Please report how many lines in the data below contain "just". Nothing besides the number should be written.
*** DATA FOR THE TASK ***
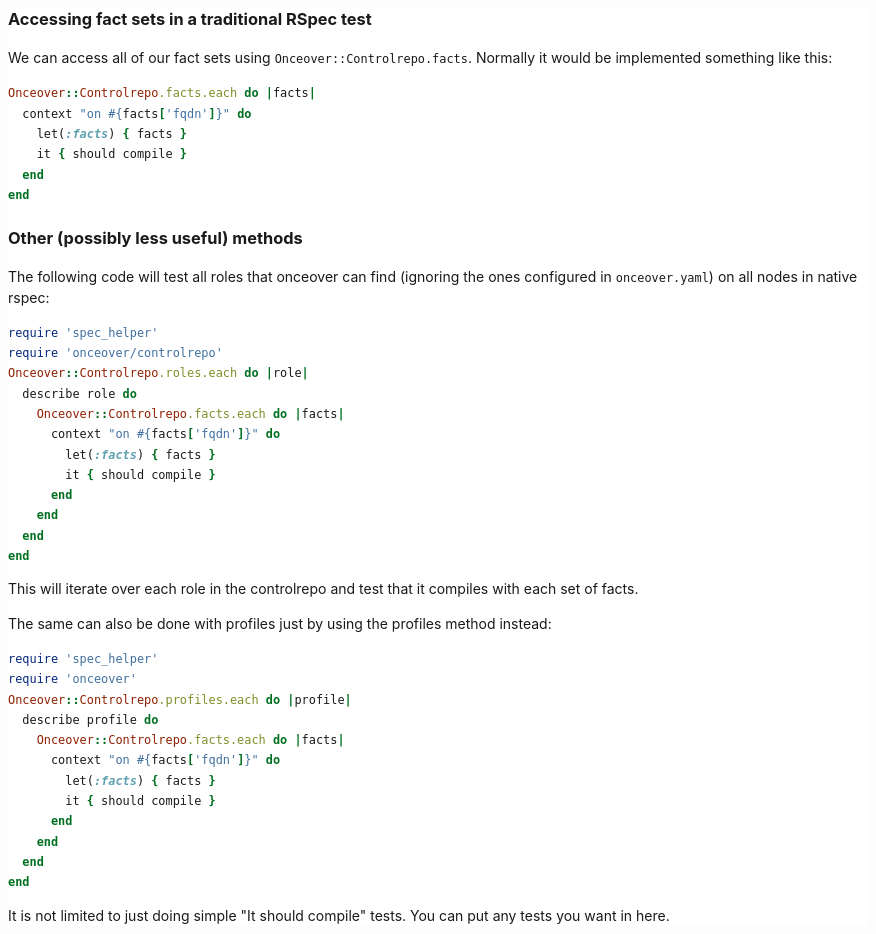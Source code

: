 ### Accessing fact sets in a traditional RSpec test

We can access all of our fact sets using `Onceover::Controlrepo.facts`. Normally it would be implemented something like this:

```ruby
Onceover::Controlrepo.facts.each do |facts|
  context "on #{facts['fqdn']}" do
    let(:facts) { facts }
    it { should compile }
  end
end
```

### Other (possibly less useful) methods

The following code will test all roles that onceover can find (ignoring the ones configured in `onceover.yaml`) on all nodes in native rspec:

```ruby
require 'spec_helper'
require 'onceover/controlrepo'
Onceover::Controlrepo.roles.each do |role|
  describe role do
    Onceover::Controlrepo.facts.each do |facts|
      context "on #{facts['fqdn']}" do
        let(:facts) { facts }
        it { should compile }
      end
    end
  end
end
```

This will iterate over each role in the controlrepo and test that it compiles with each set of facts.

The same can also be done with profiles just by using the profiles method instead:

```ruby
require 'spec_helper'
require 'onceover'
Onceover::Controlrepo.profiles.each do |profile|
  describe profile do
    Onceover::Controlrepo.facts.each do |facts|
      context "on #{facts['fqdn']}" do
        let(:facts) { facts }
        it { should compile }
      end
    end
  end
end
```

It is not limited to just doing simple "It should compile" tests. You can put any tests you want in here.
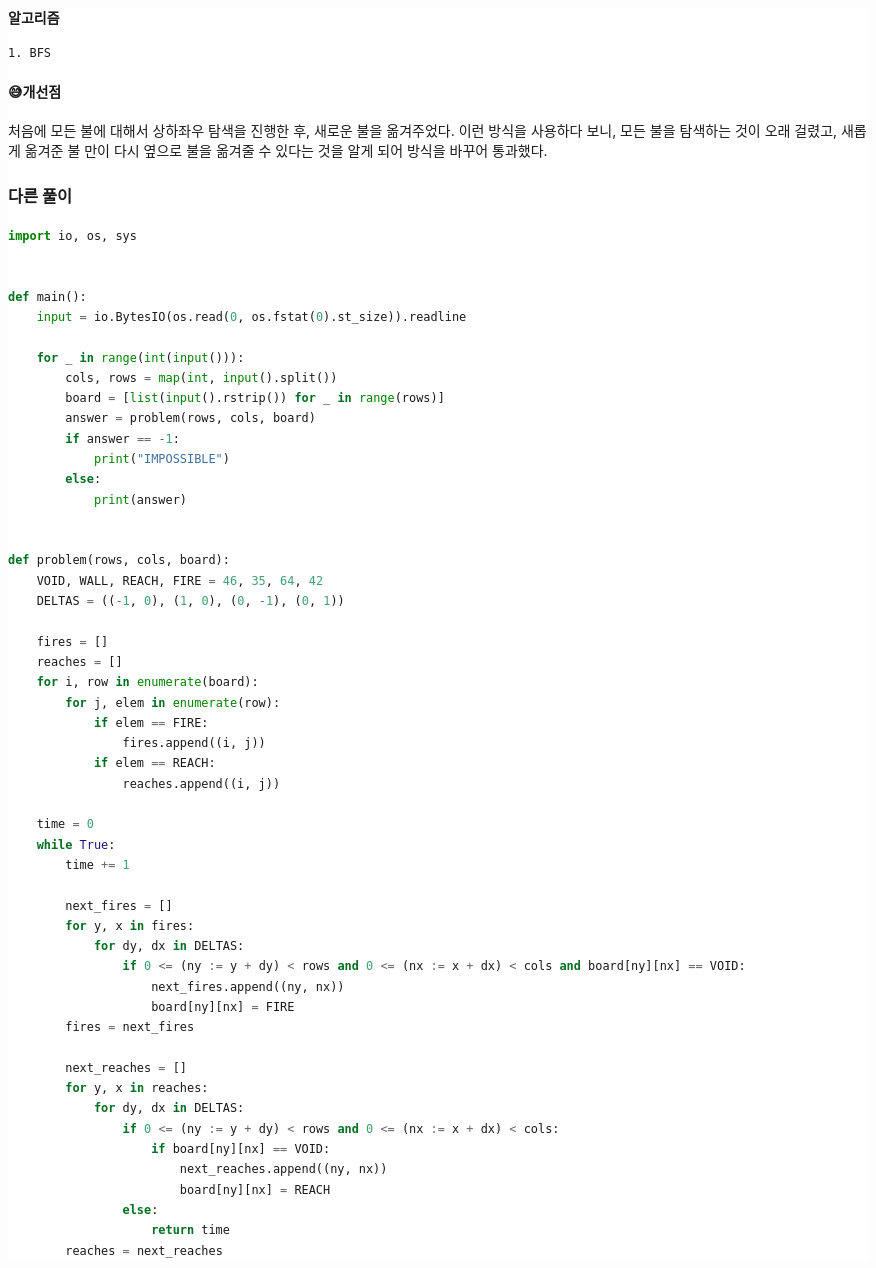 **알고리즘**
```
1. BFS
```

#### **😅개선점**
처음에 모든 불에 대해서 상하좌우 탐색을 진행한 후, 새로운 불을 옮겨주었다. 이런 방식을 사용하다 보니, 모든 불을 탐색하는 것이 오래 걸렸고, 새롭게 옮겨준 불 만이 다시 옆으로 불을 옮겨줄 수 있다는 것을 알게 되어 방식을 바꾸어 통과했다.

### **다른 풀이**

```python
import io, os, sys


def main():
    input = io.BytesIO(os.read(0, os.fstat(0).st_size)).readline

    for _ in range(int(input())):
        cols, rows = map(int, input().split())
        board = [list(input().rstrip()) for _ in range(rows)]
        answer = problem(rows, cols, board)
        if answer == -1:
            print("IMPOSSIBLE")
        else:
            print(answer)


def problem(rows, cols, board):
    VOID, WALL, REACH, FIRE = 46, 35, 64, 42
    DELTAS = ((-1, 0), (1, 0), (0, -1), (0, 1))

    fires = []
    reaches = []
    for i, row in enumerate(board):
        for j, elem in enumerate(row):
            if elem == FIRE:
                fires.append((i, j))
            if elem == REACH:
                reaches.append((i, j))

    time = 0
    while True:
        time += 1

        next_fires = []
        for y, x in fires:
            for dy, dx in DELTAS:
                if 0 <= (ny := y + dy) < rows and 0 <= (nx := x + dx) < cols and board[ny][nx] == VOID:
                    next_fires.append((ny, nx))
                    board[ny][nx] = FIRE
        fires = next_fires

        next_reaches = []
        for y, x in reaches:
            for dy, dx in DELTAS:
                if 0 <= (ny := y + dy) < rows and 0 <= (nx := x + dx) < cols:
                    if board[ny][nx] == VOID:
                        next_reaches.append((ny, nx))
                        board[ny][nx] = REACH
                else:
                    return time
        reaches = next_reaches
```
*** End of DATA FOR THE TASK ***
RESULT: 2